Deland c. Procureur général du Canada (États-Unis d'Amérique)

500-10-006742-181, 500-10-006743-189, 500-10-006941-189, 500-10-006959-199

Chamberland, Schrager et Rancourt

Appel d'un jugement de la Cour supérieure ayant rejeté une requête en divulgation de la preuve. Accueilli en partie. Appel d’un jugement ayant ordonné l'incarcération des appelants en vue de leur extradition. Accueilli.

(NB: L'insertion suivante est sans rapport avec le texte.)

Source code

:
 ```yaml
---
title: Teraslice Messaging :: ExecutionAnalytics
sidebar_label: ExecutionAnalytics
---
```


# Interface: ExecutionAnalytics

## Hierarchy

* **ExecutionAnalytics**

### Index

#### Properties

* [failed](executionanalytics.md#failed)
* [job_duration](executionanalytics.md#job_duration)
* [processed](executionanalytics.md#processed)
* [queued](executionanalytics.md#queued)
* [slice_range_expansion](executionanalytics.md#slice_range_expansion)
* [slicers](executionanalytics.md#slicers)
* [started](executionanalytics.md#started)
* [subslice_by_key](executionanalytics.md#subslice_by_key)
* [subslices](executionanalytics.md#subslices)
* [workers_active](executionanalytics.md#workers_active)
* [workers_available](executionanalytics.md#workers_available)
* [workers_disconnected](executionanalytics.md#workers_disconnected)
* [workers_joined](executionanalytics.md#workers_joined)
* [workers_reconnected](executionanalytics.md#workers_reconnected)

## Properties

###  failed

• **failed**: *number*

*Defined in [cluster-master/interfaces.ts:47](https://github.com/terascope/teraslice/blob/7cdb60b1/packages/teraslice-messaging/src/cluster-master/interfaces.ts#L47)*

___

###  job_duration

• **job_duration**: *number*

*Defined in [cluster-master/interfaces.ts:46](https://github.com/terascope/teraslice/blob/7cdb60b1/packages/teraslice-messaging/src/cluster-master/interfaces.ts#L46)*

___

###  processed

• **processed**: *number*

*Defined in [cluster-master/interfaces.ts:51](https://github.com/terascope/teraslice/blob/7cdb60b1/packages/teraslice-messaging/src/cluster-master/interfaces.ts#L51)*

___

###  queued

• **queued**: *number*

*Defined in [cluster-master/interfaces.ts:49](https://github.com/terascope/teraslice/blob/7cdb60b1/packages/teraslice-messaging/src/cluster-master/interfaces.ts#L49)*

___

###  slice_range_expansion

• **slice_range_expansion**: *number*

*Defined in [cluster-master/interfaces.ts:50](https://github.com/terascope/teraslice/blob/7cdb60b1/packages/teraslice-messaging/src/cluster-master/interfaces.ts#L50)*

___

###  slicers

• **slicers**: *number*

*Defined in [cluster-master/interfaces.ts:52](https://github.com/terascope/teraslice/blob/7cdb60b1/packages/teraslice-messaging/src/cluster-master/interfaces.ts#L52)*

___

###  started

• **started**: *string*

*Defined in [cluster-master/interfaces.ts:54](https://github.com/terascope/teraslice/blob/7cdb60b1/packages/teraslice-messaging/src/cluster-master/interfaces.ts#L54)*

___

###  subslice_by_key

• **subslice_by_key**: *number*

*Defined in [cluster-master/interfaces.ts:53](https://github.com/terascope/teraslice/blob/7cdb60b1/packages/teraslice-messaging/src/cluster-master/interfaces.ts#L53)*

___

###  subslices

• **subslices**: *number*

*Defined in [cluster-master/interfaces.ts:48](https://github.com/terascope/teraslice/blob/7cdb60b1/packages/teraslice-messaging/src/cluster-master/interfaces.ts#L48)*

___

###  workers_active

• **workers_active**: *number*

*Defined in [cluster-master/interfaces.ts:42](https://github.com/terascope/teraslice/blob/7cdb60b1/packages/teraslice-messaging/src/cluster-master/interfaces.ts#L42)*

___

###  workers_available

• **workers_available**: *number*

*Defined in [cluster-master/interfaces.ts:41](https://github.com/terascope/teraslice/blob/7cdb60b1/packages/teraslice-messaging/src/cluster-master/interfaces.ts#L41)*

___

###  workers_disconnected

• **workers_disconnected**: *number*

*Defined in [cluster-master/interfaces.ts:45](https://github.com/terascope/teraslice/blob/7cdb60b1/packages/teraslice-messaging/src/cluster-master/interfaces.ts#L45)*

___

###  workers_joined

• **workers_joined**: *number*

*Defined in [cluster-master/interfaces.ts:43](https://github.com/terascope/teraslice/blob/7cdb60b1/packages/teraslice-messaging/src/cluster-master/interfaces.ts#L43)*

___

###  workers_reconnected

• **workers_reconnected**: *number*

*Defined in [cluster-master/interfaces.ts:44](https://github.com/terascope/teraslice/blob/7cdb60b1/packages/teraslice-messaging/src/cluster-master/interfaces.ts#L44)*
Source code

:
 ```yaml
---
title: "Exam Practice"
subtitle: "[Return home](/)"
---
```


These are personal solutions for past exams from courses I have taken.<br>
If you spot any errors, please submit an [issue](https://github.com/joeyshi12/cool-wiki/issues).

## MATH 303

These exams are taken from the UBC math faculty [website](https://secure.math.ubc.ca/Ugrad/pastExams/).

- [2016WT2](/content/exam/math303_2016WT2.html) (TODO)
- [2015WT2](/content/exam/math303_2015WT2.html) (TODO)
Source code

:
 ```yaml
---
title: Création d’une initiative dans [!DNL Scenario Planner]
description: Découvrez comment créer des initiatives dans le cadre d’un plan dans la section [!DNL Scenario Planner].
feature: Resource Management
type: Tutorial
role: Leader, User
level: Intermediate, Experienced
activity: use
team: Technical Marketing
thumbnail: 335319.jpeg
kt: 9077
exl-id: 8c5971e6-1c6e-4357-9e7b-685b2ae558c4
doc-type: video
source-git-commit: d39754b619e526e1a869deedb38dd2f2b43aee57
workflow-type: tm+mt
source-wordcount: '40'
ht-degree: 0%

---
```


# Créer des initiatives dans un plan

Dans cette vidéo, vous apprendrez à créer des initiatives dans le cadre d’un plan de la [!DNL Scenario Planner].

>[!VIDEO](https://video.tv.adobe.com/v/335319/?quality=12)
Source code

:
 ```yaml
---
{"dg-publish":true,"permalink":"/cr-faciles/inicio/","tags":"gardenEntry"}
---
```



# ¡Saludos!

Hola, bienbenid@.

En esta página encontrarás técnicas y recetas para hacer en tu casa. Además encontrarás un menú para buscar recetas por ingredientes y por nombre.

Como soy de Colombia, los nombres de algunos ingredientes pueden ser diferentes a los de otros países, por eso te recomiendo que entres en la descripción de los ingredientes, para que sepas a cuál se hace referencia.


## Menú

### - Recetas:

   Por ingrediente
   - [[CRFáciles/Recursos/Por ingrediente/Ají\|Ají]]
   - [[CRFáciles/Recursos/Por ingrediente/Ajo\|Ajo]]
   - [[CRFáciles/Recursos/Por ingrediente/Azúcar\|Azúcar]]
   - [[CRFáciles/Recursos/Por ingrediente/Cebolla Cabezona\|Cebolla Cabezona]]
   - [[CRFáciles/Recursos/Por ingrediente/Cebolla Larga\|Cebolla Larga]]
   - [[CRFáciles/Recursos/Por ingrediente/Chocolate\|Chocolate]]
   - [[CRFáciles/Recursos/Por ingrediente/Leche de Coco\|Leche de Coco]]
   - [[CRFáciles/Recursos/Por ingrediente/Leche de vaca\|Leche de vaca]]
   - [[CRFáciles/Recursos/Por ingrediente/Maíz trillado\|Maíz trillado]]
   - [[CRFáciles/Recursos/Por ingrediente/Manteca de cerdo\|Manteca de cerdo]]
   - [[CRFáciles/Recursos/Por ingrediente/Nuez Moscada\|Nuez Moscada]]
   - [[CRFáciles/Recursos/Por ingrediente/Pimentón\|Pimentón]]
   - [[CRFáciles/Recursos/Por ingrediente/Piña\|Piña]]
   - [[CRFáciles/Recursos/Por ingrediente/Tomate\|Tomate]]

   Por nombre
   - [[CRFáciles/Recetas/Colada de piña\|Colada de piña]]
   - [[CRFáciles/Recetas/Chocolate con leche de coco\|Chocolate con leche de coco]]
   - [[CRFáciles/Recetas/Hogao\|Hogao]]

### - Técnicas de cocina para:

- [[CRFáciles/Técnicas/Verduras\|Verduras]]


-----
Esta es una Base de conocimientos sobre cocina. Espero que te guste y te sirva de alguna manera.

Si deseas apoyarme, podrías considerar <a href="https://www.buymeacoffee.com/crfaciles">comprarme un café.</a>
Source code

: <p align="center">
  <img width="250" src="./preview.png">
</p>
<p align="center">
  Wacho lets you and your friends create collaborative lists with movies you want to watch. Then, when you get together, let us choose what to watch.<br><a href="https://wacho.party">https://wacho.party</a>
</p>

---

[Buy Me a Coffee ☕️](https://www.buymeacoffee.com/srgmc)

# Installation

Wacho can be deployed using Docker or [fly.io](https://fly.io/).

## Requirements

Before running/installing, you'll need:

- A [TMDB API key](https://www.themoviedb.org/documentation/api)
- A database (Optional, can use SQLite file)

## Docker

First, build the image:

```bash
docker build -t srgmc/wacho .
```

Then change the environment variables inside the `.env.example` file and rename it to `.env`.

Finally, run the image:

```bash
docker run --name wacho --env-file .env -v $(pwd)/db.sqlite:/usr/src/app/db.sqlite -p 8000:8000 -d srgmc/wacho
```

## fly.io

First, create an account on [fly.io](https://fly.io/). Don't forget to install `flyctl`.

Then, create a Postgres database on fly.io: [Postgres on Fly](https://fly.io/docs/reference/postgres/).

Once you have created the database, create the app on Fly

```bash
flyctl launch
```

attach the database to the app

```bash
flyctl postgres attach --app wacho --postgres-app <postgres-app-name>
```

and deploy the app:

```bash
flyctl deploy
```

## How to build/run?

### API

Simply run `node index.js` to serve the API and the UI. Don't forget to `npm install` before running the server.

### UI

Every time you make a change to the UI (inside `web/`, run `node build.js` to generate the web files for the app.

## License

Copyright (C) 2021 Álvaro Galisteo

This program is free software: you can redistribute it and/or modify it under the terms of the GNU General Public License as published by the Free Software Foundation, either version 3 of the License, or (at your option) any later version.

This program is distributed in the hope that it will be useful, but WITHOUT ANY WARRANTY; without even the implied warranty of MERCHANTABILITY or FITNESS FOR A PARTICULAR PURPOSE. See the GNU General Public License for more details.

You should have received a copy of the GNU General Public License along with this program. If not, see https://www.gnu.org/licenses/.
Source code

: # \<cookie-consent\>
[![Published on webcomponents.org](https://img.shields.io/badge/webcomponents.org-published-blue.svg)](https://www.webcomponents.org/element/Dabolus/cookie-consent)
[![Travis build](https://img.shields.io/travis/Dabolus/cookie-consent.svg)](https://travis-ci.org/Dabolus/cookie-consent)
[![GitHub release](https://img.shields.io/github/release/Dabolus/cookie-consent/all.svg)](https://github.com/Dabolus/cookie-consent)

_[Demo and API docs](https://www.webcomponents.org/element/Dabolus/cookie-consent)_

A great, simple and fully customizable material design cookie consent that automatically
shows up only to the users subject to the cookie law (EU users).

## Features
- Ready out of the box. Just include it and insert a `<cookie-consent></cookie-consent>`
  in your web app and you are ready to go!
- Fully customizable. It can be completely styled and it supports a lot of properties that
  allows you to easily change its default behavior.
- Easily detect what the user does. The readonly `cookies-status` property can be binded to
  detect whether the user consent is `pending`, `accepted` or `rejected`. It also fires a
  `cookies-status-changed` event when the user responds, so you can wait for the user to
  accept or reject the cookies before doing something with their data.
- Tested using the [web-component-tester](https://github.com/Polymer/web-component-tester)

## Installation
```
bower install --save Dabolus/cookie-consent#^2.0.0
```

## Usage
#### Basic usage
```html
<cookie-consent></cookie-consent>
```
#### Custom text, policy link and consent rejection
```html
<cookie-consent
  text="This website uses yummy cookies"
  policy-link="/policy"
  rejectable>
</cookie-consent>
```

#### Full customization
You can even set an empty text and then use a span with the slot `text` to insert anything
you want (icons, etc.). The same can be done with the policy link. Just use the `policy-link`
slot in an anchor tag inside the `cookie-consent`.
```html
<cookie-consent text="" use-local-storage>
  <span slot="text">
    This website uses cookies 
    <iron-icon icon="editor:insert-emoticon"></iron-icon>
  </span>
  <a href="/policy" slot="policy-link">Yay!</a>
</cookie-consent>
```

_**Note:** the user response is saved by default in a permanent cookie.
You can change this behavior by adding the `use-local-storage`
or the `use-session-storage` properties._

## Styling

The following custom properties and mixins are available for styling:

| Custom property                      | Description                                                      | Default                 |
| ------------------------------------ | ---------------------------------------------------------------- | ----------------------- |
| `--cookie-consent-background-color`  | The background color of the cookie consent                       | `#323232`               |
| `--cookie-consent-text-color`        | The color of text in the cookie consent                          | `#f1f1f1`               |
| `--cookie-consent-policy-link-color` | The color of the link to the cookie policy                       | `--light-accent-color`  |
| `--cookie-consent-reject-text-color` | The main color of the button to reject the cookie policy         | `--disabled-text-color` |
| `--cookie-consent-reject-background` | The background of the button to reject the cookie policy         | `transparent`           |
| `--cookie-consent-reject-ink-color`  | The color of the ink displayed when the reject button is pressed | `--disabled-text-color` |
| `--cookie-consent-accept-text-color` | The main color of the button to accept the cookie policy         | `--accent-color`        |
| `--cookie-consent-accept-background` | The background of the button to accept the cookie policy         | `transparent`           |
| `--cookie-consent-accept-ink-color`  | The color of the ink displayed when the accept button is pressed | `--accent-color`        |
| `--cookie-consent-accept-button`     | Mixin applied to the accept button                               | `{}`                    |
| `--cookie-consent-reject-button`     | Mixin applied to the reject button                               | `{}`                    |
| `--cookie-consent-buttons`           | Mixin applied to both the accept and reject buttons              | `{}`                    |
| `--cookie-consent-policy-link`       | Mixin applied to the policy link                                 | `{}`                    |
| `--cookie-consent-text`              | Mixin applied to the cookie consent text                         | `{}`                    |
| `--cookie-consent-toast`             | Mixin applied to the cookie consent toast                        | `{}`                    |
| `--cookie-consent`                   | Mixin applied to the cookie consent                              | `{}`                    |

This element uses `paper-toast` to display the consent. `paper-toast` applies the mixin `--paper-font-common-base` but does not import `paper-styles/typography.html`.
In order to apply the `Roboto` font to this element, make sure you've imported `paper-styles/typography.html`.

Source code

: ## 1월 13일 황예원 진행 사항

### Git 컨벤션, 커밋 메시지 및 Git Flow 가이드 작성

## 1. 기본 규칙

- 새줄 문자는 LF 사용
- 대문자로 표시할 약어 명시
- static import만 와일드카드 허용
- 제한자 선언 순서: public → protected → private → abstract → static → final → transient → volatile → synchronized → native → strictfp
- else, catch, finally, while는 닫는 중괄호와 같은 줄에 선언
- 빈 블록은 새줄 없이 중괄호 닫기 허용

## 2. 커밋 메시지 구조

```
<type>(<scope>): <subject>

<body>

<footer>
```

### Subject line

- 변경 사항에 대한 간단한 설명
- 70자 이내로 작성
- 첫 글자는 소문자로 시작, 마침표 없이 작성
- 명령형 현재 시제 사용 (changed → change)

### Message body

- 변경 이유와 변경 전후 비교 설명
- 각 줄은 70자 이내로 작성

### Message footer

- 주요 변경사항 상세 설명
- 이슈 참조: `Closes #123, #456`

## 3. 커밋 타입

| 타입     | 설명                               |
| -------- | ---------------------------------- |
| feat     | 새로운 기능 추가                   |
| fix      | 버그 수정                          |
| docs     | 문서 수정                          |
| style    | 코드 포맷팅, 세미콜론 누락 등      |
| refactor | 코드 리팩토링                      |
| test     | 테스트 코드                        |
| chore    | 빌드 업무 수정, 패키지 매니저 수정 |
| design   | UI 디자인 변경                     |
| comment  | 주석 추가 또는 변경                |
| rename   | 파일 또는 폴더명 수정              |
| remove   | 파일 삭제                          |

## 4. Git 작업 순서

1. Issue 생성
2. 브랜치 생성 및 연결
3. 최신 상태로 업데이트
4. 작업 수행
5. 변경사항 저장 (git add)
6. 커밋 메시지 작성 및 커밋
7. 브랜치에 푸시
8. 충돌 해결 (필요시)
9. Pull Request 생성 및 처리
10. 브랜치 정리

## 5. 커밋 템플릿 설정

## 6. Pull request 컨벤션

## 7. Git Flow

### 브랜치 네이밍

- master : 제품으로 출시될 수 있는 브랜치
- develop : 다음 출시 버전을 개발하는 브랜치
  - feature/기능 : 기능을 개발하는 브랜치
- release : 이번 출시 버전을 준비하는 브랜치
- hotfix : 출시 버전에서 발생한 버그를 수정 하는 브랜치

Les États-Unis demandent l’extradition des appelants pour que ceux-ci comparaissent notamment sous des accusations correspondant, en droit canadien, à une infraction de tentative de trafic d’armes  qui contreviendrait aux articles 99 et 463 du Code criminel (L.R.C. 1985, c. C-46). Cette demande découle d’une enquête portant sur l’acquisition par les appelants d’armes à feu et de munitions contrôlées auprès d’une entreprise fictive située dans l’État requérant dans le but de les exporter vers des pays tiers. Les appelants cherchent notamment à obtenir la divulgation de la preuve afférente aux autorisations obtenues par l’État requérant afin de permettre à son agent d’infiltration de recueillir des éléments de preuve au Canada. Ils contestent aussi la décision de la ministre de la Justice, qui a signé un arrêté d’extradition et a ordonné leur remise à l’État requérant.

Le dossier d’extradition doit comprendre suffisamment de renseignements pour qu’il soit possible de déterminer si la preuve recueillie au Canada est recevable conformément aux règles de preuve canadiennes, tel que l’exige l’article 32 (2) de la Loi sur l’extradition (L.C. 1999, c. 18), et ce, sans qu’il soit nécessaire de démontrer une apparence de vraisemblance quant à une violation alléguée de la Charte canadienne des droits et libertés (L.R.C. 1985, app. II, no 44, annexe B, partie I). Or, le dossier d’extradition des appelants ne contient aucun détail relativement aux autorisations reçues par l’État requérant afin de permettre à son agent d’infiltration de recueillir des éléments de preuve au Canada, ce qui soulève une possibilité raisonnable que la preuve n’ait pas été recueillie en conformité avec le droit canadien. Dès lors, les appelants étaient fondés à demander la divulgation d’éléments de preuve supplémentaires à cet égard, et le juge de première instance a commis une erreur révisable en rejetant sommairement cette demande.

Par contre, le juge s’est bien dirigé en refusant d’autoriser la divulgation d’une preuve additionnelle pour prouver une contravention à la charte en vue d’établir une défense de provocation policière. En effet, les appelants n’ont fourni aucune preuve concrète qui soutienne une apparence de vraisemblance d’une telle contravention. D’autre part, cette défense ne peut être prise en considération par le juge d’extradition, dont le rôle se limite à constater si des éléments de preuve suffisants existent à l’égard d’une infraction à la législation canadienne correspondant à celle qui est reprochée dans l’État requérant. C’est donc devant le juge du procès que cette défense pourra être examinée.

Quant aux décisions de la ministre, l’économie générale de la Loi sur l’extradition permet de conclure que le renvoi du dossier devant le juge d’extradition pour la tenue d’une nouvelle audience sur l’incarcération de la personne intéressée emporte nécessairement leur annulation.

Le dossier est renvoyé devant la Cour supérieure pour une nouvelle audience sur l’ordonnance d’incarcération.